[Data under study — start]

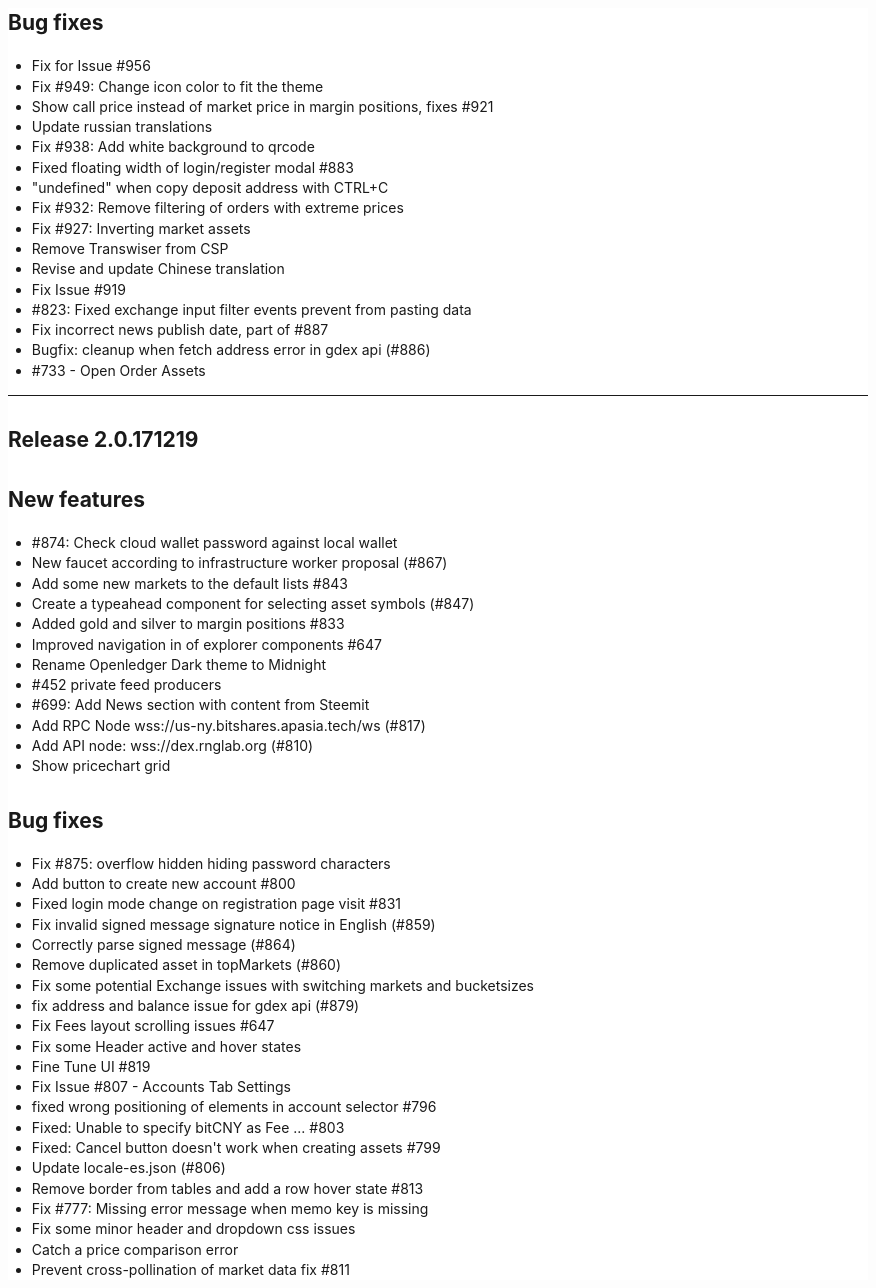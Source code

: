 Bug fixes
--------
- Fix for Issue #956
- Fix #949: Change icon color to fit the theme
- Show call price instead of market price in margin positions, fixes #921
- Update russian translations
- Fix #938: Add white background to qrcode
- Fixed floating width of login/register modal #883
- "undefined" when copy deposit address with CTRL+C
- Fix #932: Remove filtering of orders with extreme prices
- Fix #927: Inverting market assets
- Remove Transwiser from CSP
- Revise and update Chinese translation
- Fix Issue #919
- #823: Fixed exchange input filter events prevent from pasting data
- Fix incorrect news publish date, part of #887
- Bugfix: cleanup when fetch address error in gdex api (#886)
- #733 - Open Order Assets

---------------------------------------------------------------------
Release 2.0.171219
---------------------------------------------------------------------
New features
--------
- #874: Check cloud wallet password against local wallet
- New faucet according to infrastructure worker proposal (#867)
- Add some new markets to the default lists #843
- Create a typeahead component for selecting asset symbols (#847)
- Added gold and silver to margin positions #833
- Improved navigation in of explorer components #647
- Rename Openledger Dark theme to Midnight
- #452 private feed producers
- #699: Add News section with content from Steemit
- Add RPC Node wss://us-ny.bitshares.apasia.tech/ws (#817)
- Add API node: wss://dex.rnglab.org (#810)
- Show pricechart grid

Bug fixes
--------
- Fix #875: overflow hidden hiding password characters
- Add button to create new account #800
- Fixed login mode change on registration page visit #831
- Fix invalid signed message signature notice in English (#859)
- Correctly parse signed message (#864)
- Remove duplicated asset in topMarkets (#860)
- Fix some potential Exchange issues with switching markets and bucketsizes
- fix address and balance issue for gdex api (#879)
- Fix Fees layout scrolling issues #647
- Fix some Header active and hover states
- Fine Tune UI #819
- Fix Issue #807 - Accounts Tab Settings
- fixed wrong positioning of elements in account selector #796
- Fixed: Unable to specify bitCNY as Fee ... #803
- Fixed: Cancel button doesn't work when creating assets #799
- Update locale-es.json (#806)
- Remove border from tables and add a row hover state #813
- Fix #777: Missing error message when memo key is missing
- Fix some minor header and dropdown css issues
- Catch a price comparison error
- Prevent cross-pollination of market data fix #811
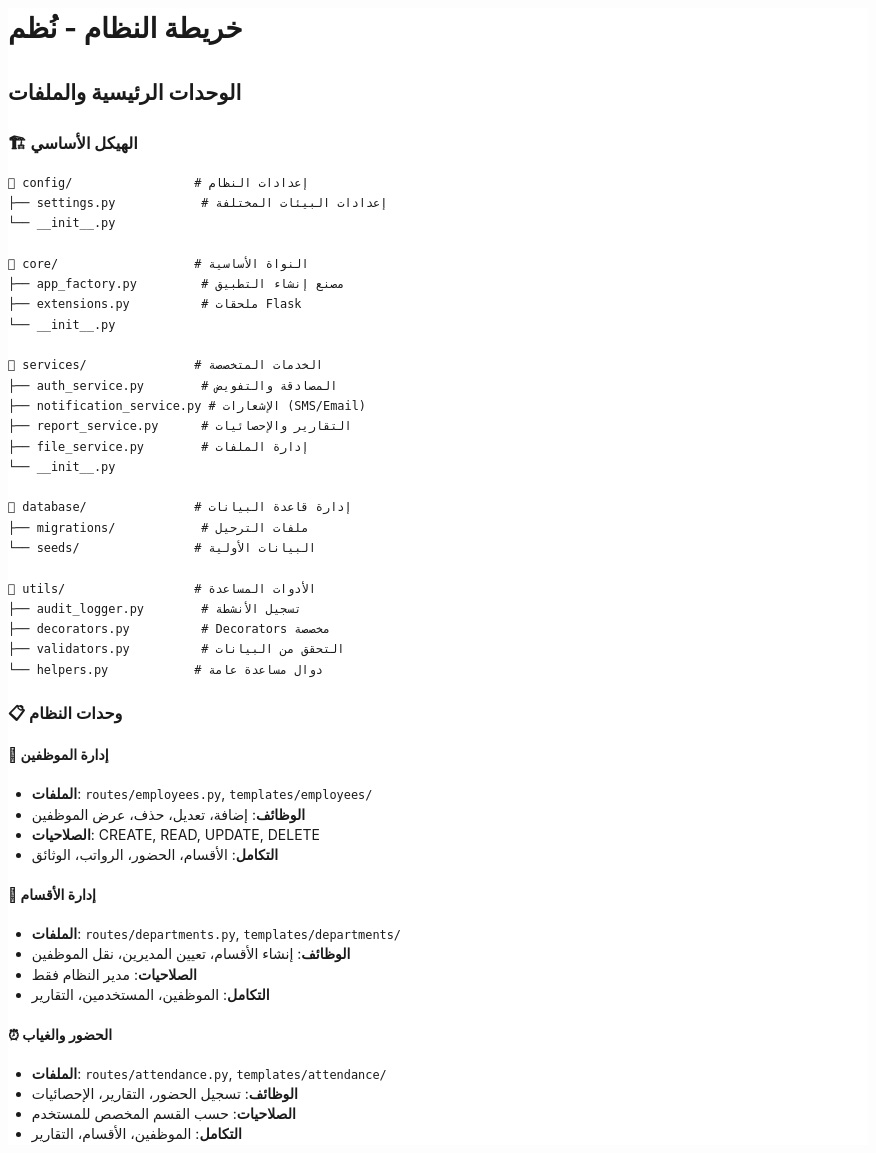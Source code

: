# خريطة النظام - نُظم

## الوحدات الرئيسية والملفات

### 🏗️ الهيكل الأساسي
```
📁 config/                 # إعدادات النظام
├── settings.py            # إعدادات البيئات المختلفة
└── __init__.py

📁 core/                   # النواة الأساسية
├── app_factory.py         # مصنع إنشاء التطبيق
├── extensions.py          # ملحقات Flask
└── __init__.py

📁 services/               # الخدمات المتخصصة
├── auth_service.py        # المصادقة والتفويض
├── notification_service.py # الإشعارات (SMS/Email)
├── report_service.py      # التقارير والإحصائيات
├── file_service.py        # إدارة الملفات
└── __init__.py

📁 database/               # إدارة قاعدة البيانات
├── migrations/            # ملفات الترحيل
└── seeds/                # البيانات الأولية

📁 utils/                  # الأدوات المساعدة
├── audit_logger.py        # تسجيل الأنشطة
├── decorators.py          # Decorators مخصصة
├── validators.py          # التحقق من البيانات
└── helpers.py            # دوال مساعدة عامة
```

### 📋 وحدات النظام

#### 👥 إدارة الموظفين
- **الملفات**: `routes/employees.py`, `templates/employees/`
- **الوظائف**: إضافة، تعديل، حذف، عرض الموظفين
- **الصلاحيات**: CREATE, READ, UPDATE, DELETE
- **التكامل**: الأقسام، الحضور، الرواتب، الوثائق

#### 🏢 إدارة الأقسام
- **الملفات**: `routes/departments.py`, `templates/departments/`
- **الوظائف**: إنشاء الأقسام، تعيين المديرين، نقل الموظفين
- **الصلاحيات**: مدير النظام فقط
- **التكامل**: الموظفين، المستخدمين، التقارير

#### ⏰ الحضور والغياب
- **الملفات**: `routes/attendance.py`, `templates/attendance/`
- **الوظائف**: تسجيل الحضور، التقارير، الإحصائيات
- **الصلاحيات**: حسب القسم المخصص للمستخدم
- **التكامل**: الموظفين، الأقسام، التقارير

[Data under study — finish]

Directions
Each line that holds the string "التقارير" is to be copied from the entries above.

Written answer
├── report_service.py      # التقارير والإحصائيات
- **التكامل**: الموظفين، المستخدمين، التقارير
- **الوظائف**: تسجيل الحضور، التقارير، الإحصائيات
- **التكامل**: الموظفين، الأقسام، التقارير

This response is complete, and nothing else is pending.